If you’re planning a wedding and are deeply concerned that as the bride, you will not be the center of attention as you down the aisle, you may want to consider adding a performance element to the whole undertaking. Why have every eye in the room on you when you can have every ear on you, too? Arianna Pflederer faced that exact conundrum at her wedding last year, and the video of her singing Carrie Underwood’s “Look At Me” to her groom at the altar has blown up overnight. Yikes. She couldn’t have a picked a song with literally any other name?

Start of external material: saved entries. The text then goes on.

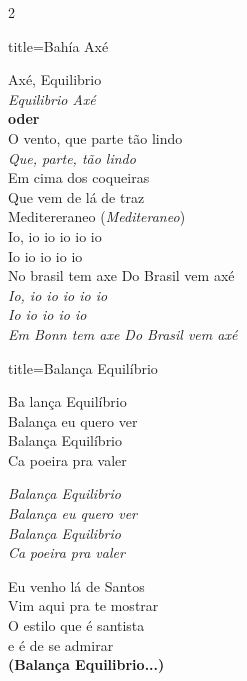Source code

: \documentclass[fontsize=14pt, paper=a4, twoside, DIV=20]{scrreprt} %
\begin{document}
\begin{multicols*}{2}
\begin{song}{title={Bahía Axé}}
\begin{verse*}
        Axé, Equilibrio \\
        \textit{Equilibrio Axé} \\
        \textbf{oder} \\
        O vento, que parte tão lindo\\
        \textit{Que, parte, tão lindo}\\
        Em cima dos coqueiras\\
        Que vem de lá de traz\\
        Meditereraneo (\textit{Mediteraneo})\\
        Io, io io io io io\\
        Io io io io io\\
        No brasil tem axe Do Brasil vem axé\\
        \textit{Io, io io io io io}\\
        \textit{Io io io io io}\\
        \textit{Em Bonn tem axe Do Brasil vem axé}\\

    \end{verse*}
\end{song}


\begin{song}{title={Balança Equilíbrio}}
    \begin{verse*}
        Ba lança Equilíbrio\\
        Balança eu quero ver\\
        Balança Equilíbrio\\
        Ca poeira pra valer\\

        \begin{chorus*}
        \textit{Balança Equilibrio}\\
        \textit{Balança eu quero ver}\\
        \textit{Balança Equilibrio}\\
        \textit{Ca} \textit{poeira pra valer}\\
        \end{chorus*}

        Eu venho lá de Santos\\
        Vim aqui pra te mostrar\\
        O estilo que é santista\\
        e é de se admirar\\
        \textbf{(Balança Equilibrio...)}\\


\end{verse*}
\end{song}
\end{multicols*}
\end{document}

Following what was apparently a family tradition, Pflederer stood at the beginning of the aisle, sang the song in its entirety, made everyone cry, and then got married. While some wrong people are heralding this as an amazing dedication of love, it’s making the faces of rational people sting with discomfort. Sure, call me a spinster, a crone, bitter, or my personal favorite, in need of getting laid, but I just can’t get behind this type of thing. Yes, it’s their wedding and inexplicably they didn’t invite me to it, but what does this say about weddings nowadays?
Weddings suck. Best case scenario, the couple goes out of their way to defray the massive cost of attending and throw one hell of an amazing party and you get to happily celebrate two people in love. But are we really at the point where being the center of attention in that capacity isn’t enough? When did it start being okay to have song and dance numbers (I fault that “Dance Forever” down the aisle video as the instigator of this trend)?
Okay. It’s your wedding–do what you want. To be fair, she has an excellent voice and is a talented performer. But can we for a second try to think analytically about why everyone is flipping out about this? Why are we encouraging this behavior? Weddings are about couples getting married, making commitments, and celebrating with their community–I don’t understand why the goal has become MOAR ATTENTION NOW. It’s great to see a confident woman owning her talent with poise, but there’s a difference between speaking up and demanding that the world listen and beating a dead horse.